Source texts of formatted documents
........

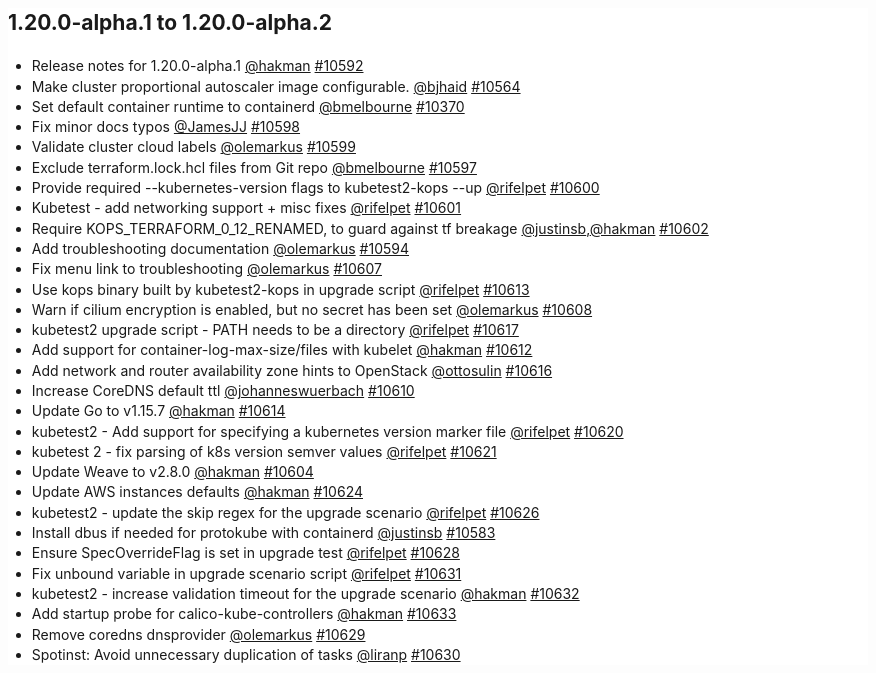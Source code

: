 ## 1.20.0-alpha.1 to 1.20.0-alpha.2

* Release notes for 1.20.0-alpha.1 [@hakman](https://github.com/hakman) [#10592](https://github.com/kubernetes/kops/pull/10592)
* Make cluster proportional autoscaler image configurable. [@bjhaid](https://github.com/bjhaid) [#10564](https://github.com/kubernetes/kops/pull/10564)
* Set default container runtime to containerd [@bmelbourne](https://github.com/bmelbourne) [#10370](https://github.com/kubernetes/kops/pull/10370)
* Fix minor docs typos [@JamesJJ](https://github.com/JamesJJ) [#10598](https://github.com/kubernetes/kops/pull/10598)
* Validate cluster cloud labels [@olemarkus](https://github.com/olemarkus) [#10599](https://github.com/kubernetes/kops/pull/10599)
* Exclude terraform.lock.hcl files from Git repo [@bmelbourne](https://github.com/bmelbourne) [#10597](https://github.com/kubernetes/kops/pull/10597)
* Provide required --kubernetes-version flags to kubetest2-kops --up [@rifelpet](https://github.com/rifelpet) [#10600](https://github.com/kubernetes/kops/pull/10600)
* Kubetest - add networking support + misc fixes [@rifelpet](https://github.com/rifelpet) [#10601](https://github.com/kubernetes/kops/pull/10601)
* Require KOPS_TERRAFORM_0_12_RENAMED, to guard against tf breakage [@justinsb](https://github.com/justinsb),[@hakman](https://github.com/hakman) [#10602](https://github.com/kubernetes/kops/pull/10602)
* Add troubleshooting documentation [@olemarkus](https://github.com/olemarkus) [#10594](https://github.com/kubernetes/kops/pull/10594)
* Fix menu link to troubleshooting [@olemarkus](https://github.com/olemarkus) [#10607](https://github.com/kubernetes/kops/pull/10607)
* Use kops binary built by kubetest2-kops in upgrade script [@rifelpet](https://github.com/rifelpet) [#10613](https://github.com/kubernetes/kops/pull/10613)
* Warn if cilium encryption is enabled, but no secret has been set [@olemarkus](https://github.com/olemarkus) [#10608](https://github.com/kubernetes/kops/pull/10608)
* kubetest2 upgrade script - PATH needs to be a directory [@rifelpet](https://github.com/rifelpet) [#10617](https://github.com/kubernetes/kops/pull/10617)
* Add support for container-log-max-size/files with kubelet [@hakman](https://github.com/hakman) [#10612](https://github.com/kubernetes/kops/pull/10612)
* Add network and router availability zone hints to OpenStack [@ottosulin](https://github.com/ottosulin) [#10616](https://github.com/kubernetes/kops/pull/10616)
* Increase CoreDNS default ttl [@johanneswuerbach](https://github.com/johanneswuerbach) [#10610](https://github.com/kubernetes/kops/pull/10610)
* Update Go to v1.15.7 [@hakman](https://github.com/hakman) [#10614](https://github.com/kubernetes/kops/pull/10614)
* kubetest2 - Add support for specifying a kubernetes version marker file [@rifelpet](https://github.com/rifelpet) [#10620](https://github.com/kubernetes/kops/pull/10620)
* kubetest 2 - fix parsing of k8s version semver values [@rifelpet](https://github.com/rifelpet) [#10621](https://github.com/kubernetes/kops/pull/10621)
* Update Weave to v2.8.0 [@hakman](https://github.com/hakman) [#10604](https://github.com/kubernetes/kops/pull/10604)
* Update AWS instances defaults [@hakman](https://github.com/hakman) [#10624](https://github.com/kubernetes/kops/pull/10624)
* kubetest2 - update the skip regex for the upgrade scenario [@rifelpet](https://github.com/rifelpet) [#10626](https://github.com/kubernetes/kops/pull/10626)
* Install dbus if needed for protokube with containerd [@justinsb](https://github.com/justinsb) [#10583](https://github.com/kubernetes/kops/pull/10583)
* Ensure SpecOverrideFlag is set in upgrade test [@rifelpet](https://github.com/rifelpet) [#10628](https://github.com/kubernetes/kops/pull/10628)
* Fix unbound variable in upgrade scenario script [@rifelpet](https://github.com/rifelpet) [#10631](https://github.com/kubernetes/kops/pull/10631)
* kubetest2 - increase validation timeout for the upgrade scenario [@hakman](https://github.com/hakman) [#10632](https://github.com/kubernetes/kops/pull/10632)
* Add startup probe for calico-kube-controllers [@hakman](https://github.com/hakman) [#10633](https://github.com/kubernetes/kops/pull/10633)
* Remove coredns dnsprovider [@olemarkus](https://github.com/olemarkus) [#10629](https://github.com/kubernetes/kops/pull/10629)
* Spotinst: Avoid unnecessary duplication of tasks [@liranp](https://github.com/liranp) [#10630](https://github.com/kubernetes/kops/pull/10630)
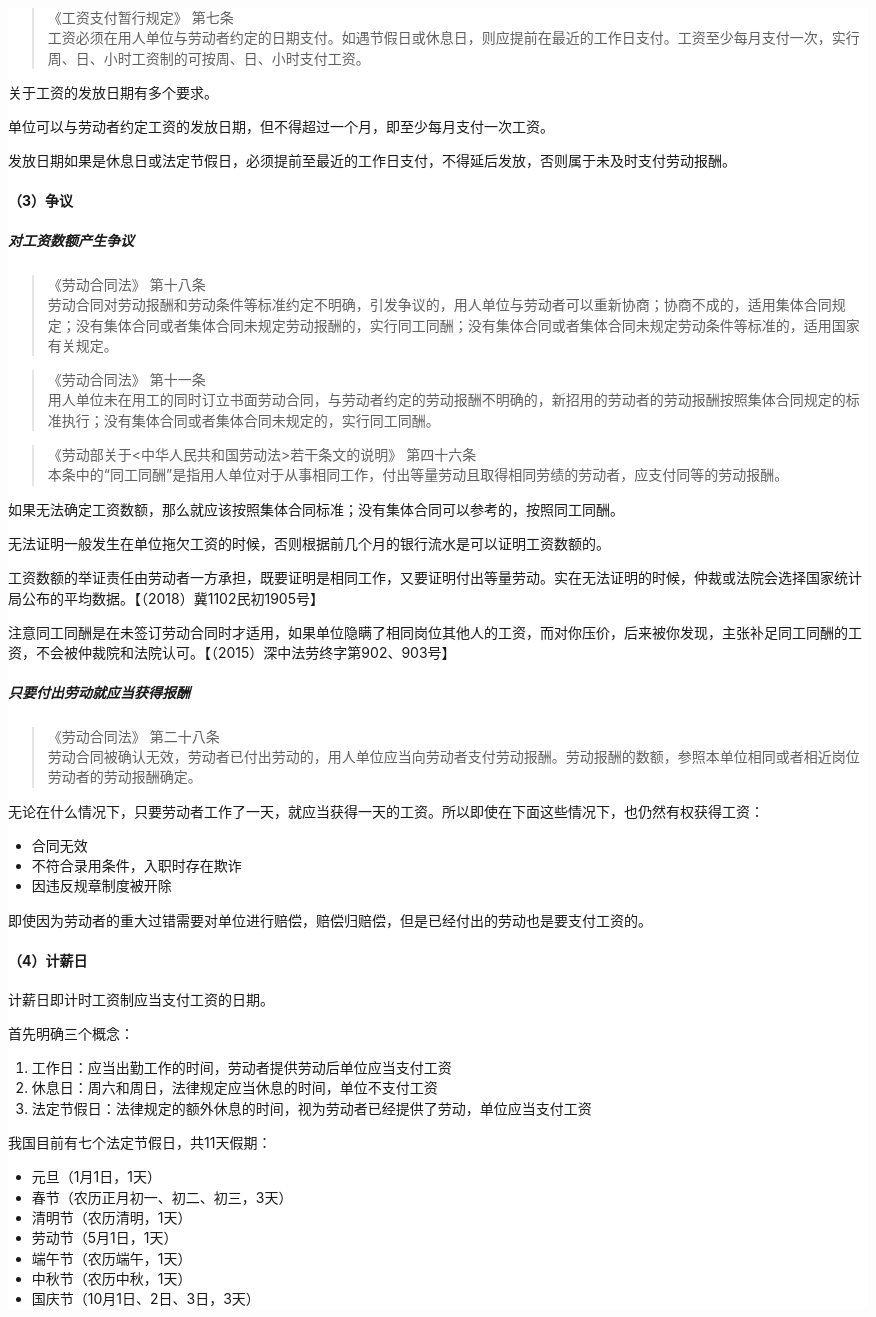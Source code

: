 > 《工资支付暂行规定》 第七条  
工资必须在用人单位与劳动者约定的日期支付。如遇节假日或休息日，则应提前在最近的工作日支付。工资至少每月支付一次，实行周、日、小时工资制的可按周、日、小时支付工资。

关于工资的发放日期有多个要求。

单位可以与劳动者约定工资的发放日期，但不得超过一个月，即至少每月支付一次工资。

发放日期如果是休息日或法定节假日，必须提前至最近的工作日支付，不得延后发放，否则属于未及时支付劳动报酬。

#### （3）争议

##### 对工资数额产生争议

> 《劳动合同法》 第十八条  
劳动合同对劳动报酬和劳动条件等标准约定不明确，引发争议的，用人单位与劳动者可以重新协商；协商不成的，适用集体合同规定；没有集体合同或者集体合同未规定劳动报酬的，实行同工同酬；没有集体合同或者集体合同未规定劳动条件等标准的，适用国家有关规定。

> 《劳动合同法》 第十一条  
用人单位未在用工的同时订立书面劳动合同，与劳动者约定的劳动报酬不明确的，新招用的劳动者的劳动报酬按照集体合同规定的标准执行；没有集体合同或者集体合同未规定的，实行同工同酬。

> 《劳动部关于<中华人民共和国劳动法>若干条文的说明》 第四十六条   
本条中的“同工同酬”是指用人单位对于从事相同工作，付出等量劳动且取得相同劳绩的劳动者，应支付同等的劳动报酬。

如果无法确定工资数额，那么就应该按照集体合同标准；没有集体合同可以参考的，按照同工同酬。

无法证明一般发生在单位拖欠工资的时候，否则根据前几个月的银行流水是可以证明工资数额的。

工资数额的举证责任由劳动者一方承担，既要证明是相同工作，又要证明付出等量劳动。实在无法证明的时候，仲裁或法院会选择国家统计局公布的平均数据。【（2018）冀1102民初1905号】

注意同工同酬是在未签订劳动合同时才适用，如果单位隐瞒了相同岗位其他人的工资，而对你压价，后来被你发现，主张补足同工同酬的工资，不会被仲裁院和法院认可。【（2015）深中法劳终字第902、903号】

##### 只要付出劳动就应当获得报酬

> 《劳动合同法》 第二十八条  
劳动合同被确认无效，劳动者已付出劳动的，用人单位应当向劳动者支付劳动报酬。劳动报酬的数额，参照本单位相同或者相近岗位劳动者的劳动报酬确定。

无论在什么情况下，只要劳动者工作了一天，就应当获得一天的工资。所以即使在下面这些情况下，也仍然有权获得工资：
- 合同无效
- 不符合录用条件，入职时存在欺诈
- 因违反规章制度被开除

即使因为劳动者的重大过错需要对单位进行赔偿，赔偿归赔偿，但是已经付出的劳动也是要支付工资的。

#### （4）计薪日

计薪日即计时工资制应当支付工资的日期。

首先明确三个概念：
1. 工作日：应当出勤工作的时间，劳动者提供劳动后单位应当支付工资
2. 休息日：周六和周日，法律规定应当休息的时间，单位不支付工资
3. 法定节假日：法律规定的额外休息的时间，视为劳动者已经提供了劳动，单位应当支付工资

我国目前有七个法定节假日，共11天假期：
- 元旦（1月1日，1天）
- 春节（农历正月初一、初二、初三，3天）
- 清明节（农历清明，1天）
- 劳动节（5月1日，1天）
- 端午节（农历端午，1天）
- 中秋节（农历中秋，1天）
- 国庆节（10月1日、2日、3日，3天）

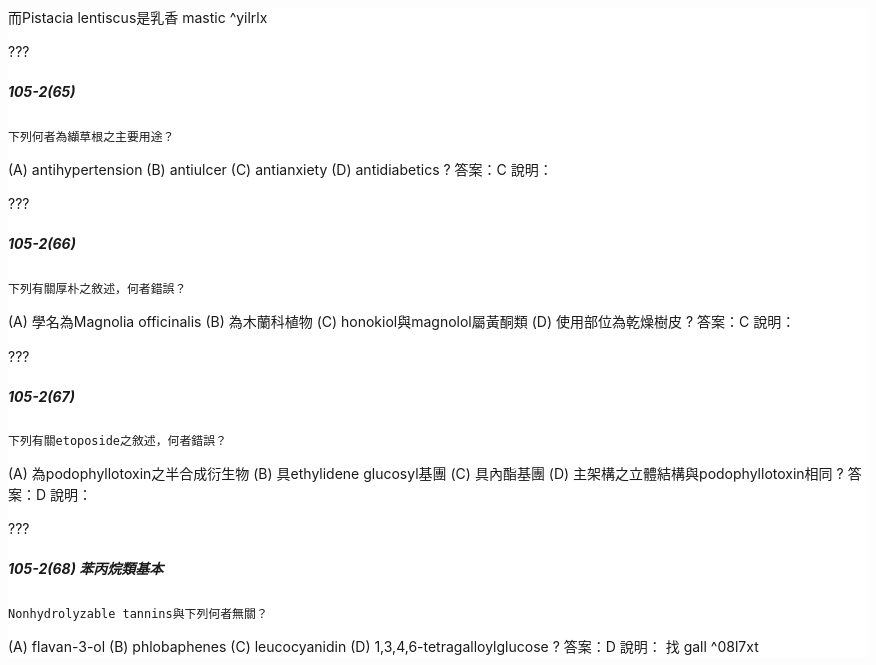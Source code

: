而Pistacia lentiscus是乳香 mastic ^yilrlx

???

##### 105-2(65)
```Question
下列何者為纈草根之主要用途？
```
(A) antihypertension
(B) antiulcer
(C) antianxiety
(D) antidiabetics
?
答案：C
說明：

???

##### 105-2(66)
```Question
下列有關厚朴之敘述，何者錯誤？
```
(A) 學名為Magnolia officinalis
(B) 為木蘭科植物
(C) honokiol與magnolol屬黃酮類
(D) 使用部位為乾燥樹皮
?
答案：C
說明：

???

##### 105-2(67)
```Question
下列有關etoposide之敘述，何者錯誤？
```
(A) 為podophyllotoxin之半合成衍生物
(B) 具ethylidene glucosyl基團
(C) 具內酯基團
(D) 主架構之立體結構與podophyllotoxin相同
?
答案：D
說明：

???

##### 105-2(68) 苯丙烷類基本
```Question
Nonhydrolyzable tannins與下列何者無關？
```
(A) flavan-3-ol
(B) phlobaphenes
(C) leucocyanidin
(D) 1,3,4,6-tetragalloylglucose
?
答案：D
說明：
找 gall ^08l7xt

........

▶ **Exercise**
The copy should hold exactly the lines from the one containing "无论在什么情况下，只要劳动者" through the final line of the records above, both ends included, and no picture.

▶ **Problem solution**
无论在什么情况下，只要劳动者工作了一天，就应当获得一天的工资。所以即使在下面这些情况下，也仍然有权获得工资：
- 合同无效
- 不符合录用条件，入职时存在欺诈
- 因违反规章制度被开除

即使因为劳动者的重大过错需要对单位进行赔偿，赔偿归赔偿，但是已经付出的劳动也是要支付工资的。

#### （4）计薪日

计薪日即计时工资制应当支付工资的日期。

首先明确三个概念：
1. 工作日：应当出勤工作的时间，劳动者提供劳动后单位应当支付工资
2. 休息日：周六和周日，法律规定应当休息的时间，单位不支付工资
3. 法定节假日：法律规定的额外休息的时间，视为劳动者已经提供了劳动，单位应当支付工资

我国目前有七个法定节假日，共11天假期：
- 元旦（1月1日，1天）
- 春节（农历正月初一、初二、初三，3天）
- 清明节（农历清明，1天）
- 劳动节（5月1日，1天）
- 端午节（农历端午，1天）
- 中秋节（农历中秋，1天）
- 国庆节（10月1日、2日、3日，3天）

Source code

:而Pistacia lentiscus是乳香 mastic ^yilrlx

???

##### 105-2(65)
```Question
下列何者為纈草根之主要用途？
```
(A) antihypertension
(B) antiulcer
(C) antianxiety
(D) antidiabetics
?
答案：C
說明：

???

##### 105-2(66)
```Question
下列有關厚朴之敘述，何者錯誤？
```
(A) 學名為Magnolia officinalis
(B) 為木蘭科植物
(C) honokiol與magnolol屬黃酮類
(D) 使用部位為乾燥樹皮
?
答案：C
說明：

???

##### 105-2(67)
```Question
下列有關etoposide之敘述，何者錯誤？
```
(A) 為podophyllotoxin之半合成衍生物
(B) 具ethylidene glucosyl基團
(C) 具內酯基團
(D) 主架構之立體結構與podophyllotoxin相同
?
答案：D
說明：

???

##### 105-2(68) 苯丙烷類基本
```Question
Nonhydrolyzable tannins與下列何者無關？
```
(A) flavan-3-ol
(B) phlobaphenes
(C) leucocyanidin
(D) 1,3,4,6-tetragalloylglucose
?
答案：D
說明：
找 gall ^08l7xt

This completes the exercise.